Security freezes give consumers real control over access to their credit report that no other identity theft prevention action provides them with. Your best defense is going to be a security freeze. A freeze prevents access to your credit report to new creditors. This closes a loophole that identity thieves have exploited, since most businesses will not issue new credit or loans to people without first reviewing their credit reports.
Why shouldn't all consumers have the right to a free or low-cost consumer-friendly (easy-to-use) freeze?? Don't we need "instant privacy" to counter the risk that "instant credit" poses? And don't we need real protection-- protection that the Fair Credit Reporting Act says the credit bureaus should provide us anyway?
Giving the right to a security freeze only to ID theft victims is locking the door after the horse has already left the barn. All consumers should have the right to sleep at night without worrying about identity theft, by placing a freeze on their accounts.

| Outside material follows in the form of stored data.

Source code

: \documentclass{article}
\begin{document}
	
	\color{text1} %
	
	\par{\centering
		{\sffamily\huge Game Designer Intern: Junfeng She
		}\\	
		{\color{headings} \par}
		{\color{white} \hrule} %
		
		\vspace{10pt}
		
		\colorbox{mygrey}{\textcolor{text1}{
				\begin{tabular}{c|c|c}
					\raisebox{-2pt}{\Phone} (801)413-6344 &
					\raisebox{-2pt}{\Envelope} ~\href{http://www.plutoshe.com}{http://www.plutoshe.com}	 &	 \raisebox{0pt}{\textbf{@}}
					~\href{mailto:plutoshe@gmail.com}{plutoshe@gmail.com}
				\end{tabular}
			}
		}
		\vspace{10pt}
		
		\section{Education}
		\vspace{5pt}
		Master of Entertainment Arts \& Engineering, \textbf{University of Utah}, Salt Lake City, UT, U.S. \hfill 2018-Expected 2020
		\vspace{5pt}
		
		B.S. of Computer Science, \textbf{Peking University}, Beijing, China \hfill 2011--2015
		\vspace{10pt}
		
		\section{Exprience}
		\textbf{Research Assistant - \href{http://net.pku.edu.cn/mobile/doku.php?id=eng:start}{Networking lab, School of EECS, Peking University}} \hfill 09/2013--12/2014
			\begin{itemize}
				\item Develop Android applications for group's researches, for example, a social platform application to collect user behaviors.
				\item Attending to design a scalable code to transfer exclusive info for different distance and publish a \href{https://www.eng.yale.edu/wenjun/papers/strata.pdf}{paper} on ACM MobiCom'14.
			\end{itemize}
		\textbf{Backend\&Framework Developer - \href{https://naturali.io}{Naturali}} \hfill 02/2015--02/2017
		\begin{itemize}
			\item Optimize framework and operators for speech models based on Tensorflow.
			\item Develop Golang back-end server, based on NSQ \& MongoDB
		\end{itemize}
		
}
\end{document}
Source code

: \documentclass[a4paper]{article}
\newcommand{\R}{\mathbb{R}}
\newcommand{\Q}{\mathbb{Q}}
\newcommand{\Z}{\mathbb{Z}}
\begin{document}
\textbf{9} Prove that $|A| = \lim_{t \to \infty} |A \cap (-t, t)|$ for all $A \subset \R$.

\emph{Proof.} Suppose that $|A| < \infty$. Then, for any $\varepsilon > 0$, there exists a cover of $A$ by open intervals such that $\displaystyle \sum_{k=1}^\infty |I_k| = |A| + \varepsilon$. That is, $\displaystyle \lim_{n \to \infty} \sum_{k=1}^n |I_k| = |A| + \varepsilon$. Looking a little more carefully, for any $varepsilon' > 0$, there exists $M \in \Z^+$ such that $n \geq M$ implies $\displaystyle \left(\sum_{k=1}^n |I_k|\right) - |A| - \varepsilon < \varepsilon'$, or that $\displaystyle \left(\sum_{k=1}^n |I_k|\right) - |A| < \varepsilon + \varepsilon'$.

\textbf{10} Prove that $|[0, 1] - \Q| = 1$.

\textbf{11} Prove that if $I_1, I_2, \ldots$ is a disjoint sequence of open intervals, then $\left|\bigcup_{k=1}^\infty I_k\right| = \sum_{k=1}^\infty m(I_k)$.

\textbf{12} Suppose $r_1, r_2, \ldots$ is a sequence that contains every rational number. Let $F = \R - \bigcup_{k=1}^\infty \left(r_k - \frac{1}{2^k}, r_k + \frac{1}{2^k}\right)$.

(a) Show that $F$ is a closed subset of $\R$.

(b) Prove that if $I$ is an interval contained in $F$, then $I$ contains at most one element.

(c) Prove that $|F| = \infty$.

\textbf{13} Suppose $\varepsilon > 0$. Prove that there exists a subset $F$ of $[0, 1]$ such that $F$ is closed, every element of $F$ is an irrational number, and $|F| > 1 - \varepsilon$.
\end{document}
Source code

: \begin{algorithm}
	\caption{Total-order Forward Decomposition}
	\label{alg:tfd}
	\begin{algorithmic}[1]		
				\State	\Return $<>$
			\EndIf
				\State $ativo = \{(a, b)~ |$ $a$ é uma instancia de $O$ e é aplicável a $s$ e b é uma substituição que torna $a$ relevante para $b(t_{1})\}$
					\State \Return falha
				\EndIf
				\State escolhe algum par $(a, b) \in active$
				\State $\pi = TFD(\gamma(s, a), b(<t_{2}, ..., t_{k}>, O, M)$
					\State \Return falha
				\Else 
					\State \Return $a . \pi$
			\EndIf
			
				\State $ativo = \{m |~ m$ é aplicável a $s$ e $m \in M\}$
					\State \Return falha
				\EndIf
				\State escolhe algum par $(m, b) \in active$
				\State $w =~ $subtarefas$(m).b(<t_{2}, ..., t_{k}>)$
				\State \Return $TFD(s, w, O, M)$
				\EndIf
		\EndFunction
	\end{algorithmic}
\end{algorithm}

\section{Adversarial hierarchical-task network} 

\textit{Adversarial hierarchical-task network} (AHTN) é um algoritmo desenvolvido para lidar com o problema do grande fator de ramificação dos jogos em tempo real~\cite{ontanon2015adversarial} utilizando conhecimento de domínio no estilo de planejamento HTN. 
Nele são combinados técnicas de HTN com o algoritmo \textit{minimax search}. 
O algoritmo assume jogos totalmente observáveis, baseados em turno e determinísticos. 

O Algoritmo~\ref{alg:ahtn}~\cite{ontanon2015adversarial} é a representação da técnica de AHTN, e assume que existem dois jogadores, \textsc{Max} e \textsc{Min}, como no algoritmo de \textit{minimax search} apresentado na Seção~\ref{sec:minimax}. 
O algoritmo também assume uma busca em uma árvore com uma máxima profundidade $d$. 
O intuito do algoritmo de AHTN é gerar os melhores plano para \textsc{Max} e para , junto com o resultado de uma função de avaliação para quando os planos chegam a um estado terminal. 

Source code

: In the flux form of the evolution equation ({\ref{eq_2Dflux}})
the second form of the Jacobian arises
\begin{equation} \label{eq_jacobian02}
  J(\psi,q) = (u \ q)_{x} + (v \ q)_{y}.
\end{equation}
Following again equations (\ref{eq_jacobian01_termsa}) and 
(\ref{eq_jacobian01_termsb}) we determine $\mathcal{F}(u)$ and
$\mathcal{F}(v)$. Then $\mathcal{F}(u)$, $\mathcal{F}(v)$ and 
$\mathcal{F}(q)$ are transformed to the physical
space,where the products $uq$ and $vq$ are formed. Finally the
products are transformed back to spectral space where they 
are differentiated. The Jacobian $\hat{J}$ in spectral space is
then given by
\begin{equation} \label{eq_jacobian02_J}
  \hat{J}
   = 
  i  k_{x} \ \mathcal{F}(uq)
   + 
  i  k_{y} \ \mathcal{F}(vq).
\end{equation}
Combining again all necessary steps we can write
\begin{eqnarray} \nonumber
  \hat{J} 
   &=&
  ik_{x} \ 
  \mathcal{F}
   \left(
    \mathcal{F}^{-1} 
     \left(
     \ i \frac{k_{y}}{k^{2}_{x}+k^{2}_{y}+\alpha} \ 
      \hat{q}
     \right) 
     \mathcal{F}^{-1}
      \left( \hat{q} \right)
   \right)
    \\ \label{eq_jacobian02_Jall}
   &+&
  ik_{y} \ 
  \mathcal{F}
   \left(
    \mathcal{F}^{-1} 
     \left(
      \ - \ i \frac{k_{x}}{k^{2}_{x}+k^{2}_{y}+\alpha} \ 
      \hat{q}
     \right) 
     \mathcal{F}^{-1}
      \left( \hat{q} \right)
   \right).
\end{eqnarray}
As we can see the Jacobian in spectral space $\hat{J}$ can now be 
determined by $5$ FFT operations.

It's the only proven way to stop identity theft before it starts.
This important right should not merely be provided after you've already become a victim. What good is that? In fact, granting the right to a freeze only to victims runs counter to industry's basic lobbying claim that existing fraud alert rights are already adequate protection to victims against repeat occurrences. (By the way, they're not: (1) fraud alerts are only available to some consumers and (2) don't absolutely stop credit granting. Presence of a fraud alert merely subjects the creditor to potential liability if it doesn't do certain things.)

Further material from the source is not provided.